> Exercise details
Transcribe the listing below only from the line with "- Based on our legitimate interest: to prevent" up to and including the line with "1. **WITH WHOM DO WE SHARE PERSONAL DATA ?**".

*** Opening of Given records ***

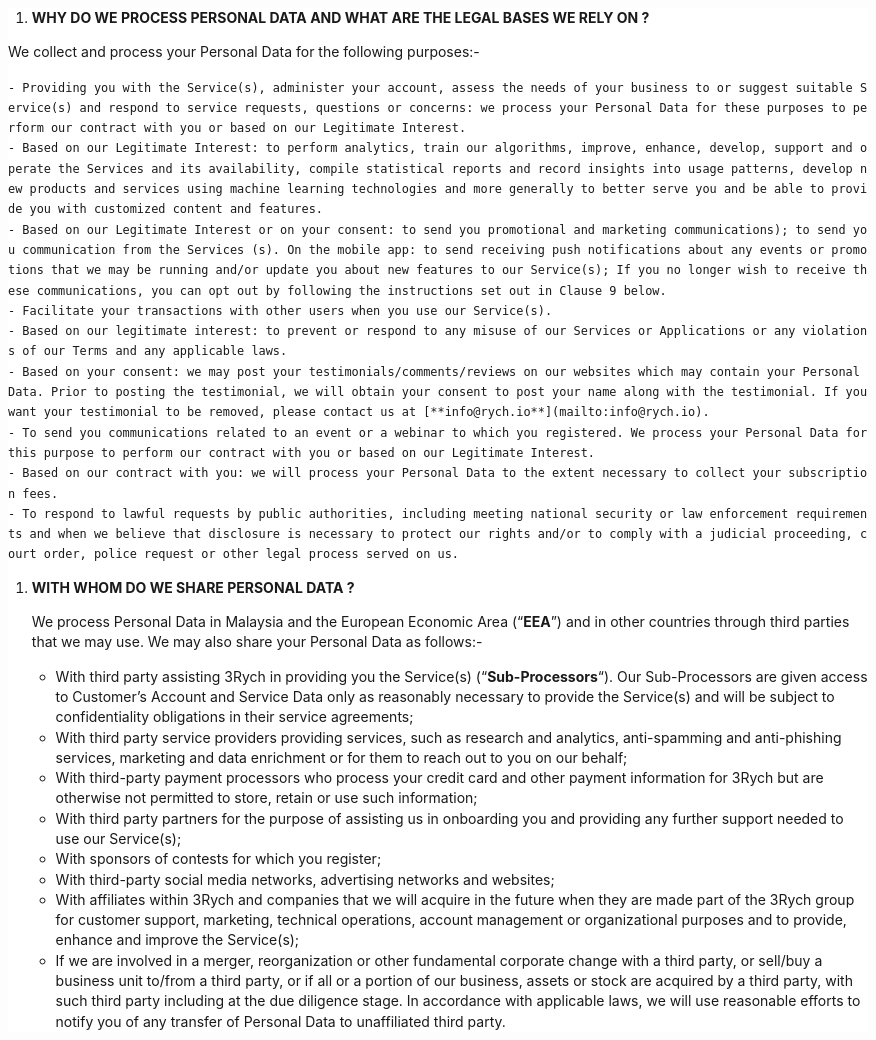 1. **WHY DO WE PROCESS PERSONAL DATA AND WHAT ARE THE LEGAL BASES WE RELY ON ?**

  We collect and process your Personal Data for the following purposes:-

    - Providing you with the Service(s), administer your account, assess the needs of your business to or suggest suitable Service(s) and respond to service requests, questions or concerns: we process your Personal Data for these purposes to perform our contract with you or based on our Legitimate Interest.
    - Based on our Legitimate Interest: to perform analytics, train our algorithms, improve, enhance, develop, support and operate the Services and its availability, compile statistical reports and record insights into usage patterns, develop new products and services using machine learning technologies and more generally to better serve you and be able to provide you with customized content and features.
    - Based on our Legitimate Interest or on your consent: to send you promotional and marketing communications); to send you communication from the Services (s). On the mobile app: to send receiving push notifications about any events or promotions that we may be running and/or update you about new features to our Service(s); If you no longer wish to receive these communications, you can opt out by following the instructions set out in Clause 9 below.
    - Facilitate your transactions with other users when you use our Service(s).
    - Based on our legitimate interest: to prevent or respond to any misuse of our Services or Applications or any violations of our Terms and any applicable laws.
    - Based on your consent: we may post your testimonials/comments/reviews on our websites which may contain your Personal Data. Prior to posting the testimonial, we will obtain your consent to post your name along with the testimonial. If you want your testimonial to be removed, please contact us at [**info@rych.io**](mailto:info@rych.io).
    - To send you communications related to an event or a webinar to which you registered. We process your Personal Data for this purpose to perform our contract with you or based on our Legitimate Interest.
    - Based on our contract with you: we will process your Personal Data to the extent necessary to collect your subscription fees.
    - To respond to lawful requests by public authorities, including meeting national security or law enforcement requirements and when we believe that disclosure is necessary to protect our rights and/or to comply with a judicial proceeding, court order, police request or other legal process served on us.

1. **WITH WHOM DO WE SHARE PERSONAL DATA ?**

    We process Personal Data in Malaysia and the European Economic Area (“**EEA**”) and in other countries through third parties that we may use. We may also share your Personal Data as follows:-

   - With third party assisting 3Rych in providing you the Service(s) (“**Sub-Processors**“). Our Sub-Processors are given access to Customer’s Account and Service Data only as reasonably necessary to provide the Service(s) and will be subject to confidentiality obligations in their service agreements;
   - With third party service providers providing services, such as research and analytics, anti-spamming and anti-phishing services, marketing and data enrichment or for them to reach out to you on our behalf;
   - With third-party payment processors who process your credit card and other payment information for 3Rych but are otherwise not permitted to store, retain or use such information;
   - With third party partners for the purpose of assisting us in onboarding you and providing any further support needed to use our Service(s);
   - With sponsors of contests for which you register;
   - With third-party social media networks, advertising networks and websites;
   - With affiliates within 3Rych and companies that we will acquire in the future when they are made part of the 3Rych group for customer support, marketing, technical operations, account management or organizational purposes and to provide, enhance and improve the Service(s);
   - If we are involved in a merger, reorganization or other fundamental corporate change with a third party, or sell/buy a business unit to/from a third party, or if all or a portion of our business, assets or stock are acquired by a third party, with such third party including at the due diligence stage. In accordance with applicable laws, we will use reasonable efforts to notify you of any transfer of Personal Data to unaffiliated third party.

*** Close of Given records ***

> Expected answer
    - Based on our legitimate interest: to prevent or respond to any misuse of our Services or Applications or any violations of our Terms and any applicable laws.
    - Based on your consent: we may post your testimonials/comments/reviews on our websites which may contain your Personal Data. Prior to posting the testimonial, we will obtain your consent to post your name along with the testimonial. If you want your testimonial to be removed, please contact us at [**info@rych.io**](mailto:info@rych.io).
    - To send you communications related to an event or a webinar to which you registered. We process your Personal Data for this purpose to perform our contract with you or based on our Legitimate Interest.
    - Based on our contract with you: we will process your Personal Data to the extent necessary to collect your subscription fees.
    - To respond to lawful requests by public authorities, including meeting national security or law enforcement requirements and when we believe that disclosure is necessary to protect our rights and/or to comply with a judicial proceeding, court order, police request or other legal process served on us.

1. **WITH WHOM DO WE SHARE PERSONAL DATA ?**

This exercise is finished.